Penulis sempat mengikuti acara konsolidasi yang dilakukan di Gedung YLBHI, Jalan Diponegoro No.74, Jakarta Pusat. Setiaap kali acara konsolidasi Ketua YLBHI Muhammad Isnur selalu menegaskan sejarah juang YLBHI sangat responsif dan proaktif dalam gerakan perlawanan masyarakat sipil.
Tantangan YLBHI ke depan makin besar. Perlu metode advokasi baru dalam memberikan bantuan hukum, harus berpikir out of the box. Selain melek hukum, praktisi LBH juga harus melek politik untuk menggugah kesadaran politik masyarakat melawan oligarki. Isnur terlihat sangat antusias menghidupkan kembali nilai-nilai dasar organisasi. Dia juga menekankan bahwa keberadaan 18 kantor LBH di seluruh Indonesia akan memberi dukungan penuh terhadap gerakan perlawanan rakyat menentang Perppu Cipta Kerja.
"Penerbitan Perppu Cipta Kerja merupakan bentuk pembangkangan, pengkhianatan, atau kudeta terhadap konstitusi RI, dan menunjukkan otoritarianisme pemerintah," tegas Isnur dalam acara konsolidasi di Gedung YLBHI.
Dalam konsolidasi diwarnai dengan berbagai usulan para tokoh serikat pekerja/buruh, mahasiswa, LSM, dan para cendekiawan dari perguruan tinggi. Menghasilkan sejumlah kesepakatan, dan telah menjadi agenda aksi bersama yang bertajuk "Aksi Protes Rakyat Semesta" yang terus berlangsung hingga ada keputusan MKRI yang adil dan beradab.

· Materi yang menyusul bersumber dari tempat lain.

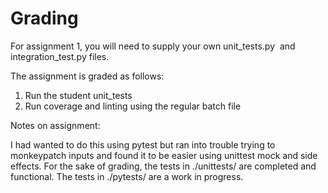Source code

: Grading
=======

For assignment 1, you will need to supply your own unit_tests.py 
and integration_test.py files.

The assignment is graded as follows:
1. Run the student unit_tests
2. Run coverage and linting using the regular batch file


Notes on assignment:

I had wanted to do this using pytest but ran into trouble
trying to monkeypatch inputs and found it to be easier
using unittest mock and side effects.  For the sake of
grading, the tests in ./unittests/ are completed and
functional.  The tests in ./pytests/ are a work in
progress.
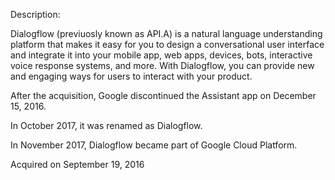 Description:

Dialogflow (previuosly known as API.A) is a natural language understanding platform that makes it easy for you to design a conversational user interface and integrate it into your mobile app, web apps, devices, bots, interactive voice response systems, and more. With Dialogflow, you can provide new and engaging ways for users to interact with your product.

After the acquisition, Google discontinued the Assistant app on December 15, 2016.

In October 2017, it was renamed as Dialogflow.

In November 2017, Dialogflow became part of Google Cloud Platform.

Acquired on September 19, 2016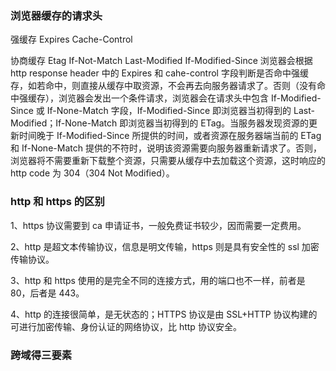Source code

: ### 浏览器缓存的请求头

强缓存
Expires
Cache-Control

协商缓存
Etag If-Not-Match
Last-Modified If-Modified-Since
浏览器会根据 http response header 中的 Expires 和 cahe-control 字段判断是否命中强缓存，如若命中，则直接从缓存中取资源，不会再去向服务器请求了。否则（没有命中强缓存），浏览器会发出一个条件请求，浏览器会在请求头中包含 If-Modified-Since 或 If-None-Match 字段，If-Modified-Since 即浏览器当初得到的 Last-Modified；If-None-Match 即浏览器当初得到的 ETag。当服务器发现资源的更新时间晚于 If-Modified-Since 所提供的时间，或者资源在服务器端当前的 ETag 和 If-None-Match 提供的不符时，说明该资源需要向服务器重新请求了。否则，浏览器将不需要重新下载整个资源，只需要从缓存中去加载这个资源，这时响应的 http code 为 304（304 Not Modified）。

### http 和 https 的区别

1、https 协议需要到 ca 申请证书，一般免费证书较少，因而需要一定费用。

2、http 是超文本传输协议，信息是明文传输，https 则是具有安全性的 ssl 加密传输协议。

3、http 和 https 使用的是完全不同的连接方式，用的端口也不一样，前者是 80，后者是 443。

4、http 的连接很简单，是无状态的；HTTPS 协议是由 SSL+HTTP 协议构建的可进行加密传输、身份认证的网络协议，比 http 协议安全。
### 跨域得三要素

Agenda lain adalah kampanye secara sporadis untuk menentang prosedur maupun substansi Perppu Cipta Kerja. Konsolidasi juga telah membahas bentuk-bentuk aksi pembangkangan sipil, dan acara roadshow ke berbagai media dan kampus perguruan tinggi. Direktur LBH Jakarta, Citra Referandum menekankan bahwa dampak penerbitan Perppu sangat merugikan semua sektor kehidupan di negeri ini.
Alangkah berbahaya jika negara terlalu diatur dengan Perppu. Bisa menimbulkan pemerintahan otoriter yang suka bertindak melampaui hukum. Acara konsolidasi YLBHI yang penuh dengan greget perjuangan rakyat itu mendapat pembekalan teori dan strategi perlawanan dari ahli hukum tata negara yang juga pendiri Pusat Studi Hukum dan Kebijakan Bivitri Susanti.
Lebih jauh Bivitri memberi gambaran tentang prosedur Perppu Cipta Kerja yang dibikin supaya membingungkan rakyat. Begitupun sebagian akademisi telah direkrut oleh pemerintah sebagai tukang stempel. Namun begitu juga masih banyak pakar dan akademisi yang masih memiliki hati nurani yang melawan atau mengkritisi Perppu Cipta Kerja. Masih banyak pakar dan akademisi yang sejalan dengan aspirasi rakyat, seperti Kaukus Indonesia untuk Kebebasan Akademik (KIKA).
Bivitri juga menekankan bahwa bentuk-bentuk perlawanan publik terhadap Perppu juga mengetengahkan pentingnya akurasi data, kajian dan narasi terhadap publik bagi setiap aliansi atau koalisi yang melawan Perppu. Masyarakat perlu dijelaskan dengan bahasa yang mudah dimengerti terkait dengan dampak buruk penerbitan Perppu Cipta Kerja.
Menurut Bivitri dengan adanya Perppu Cipta Kerja ini maka semua peraturan pelaksana yang dulu juga dianggap atau diputus oleh MKRI sebagai beku. Isi Perppu Cipta Kerja dikritik karena dinilai tidak berbeda dengan UU Cipta Kerja yang oleh Mahkamah Konstitusi dinilai inkonstitusional. Misalnya untuk pasal-pasal menyangkut soal hak-hak buruh, outsourcing atau alih daya, itu masuk lagi. Dulu di Undang-Undang Cipta Kerja tidak ada. Terus kemudian juga soal hak cuti untuk buruh. Juga libur yang tadinya minimum dua hari dalam satu minggu menjadi hanya satu hari.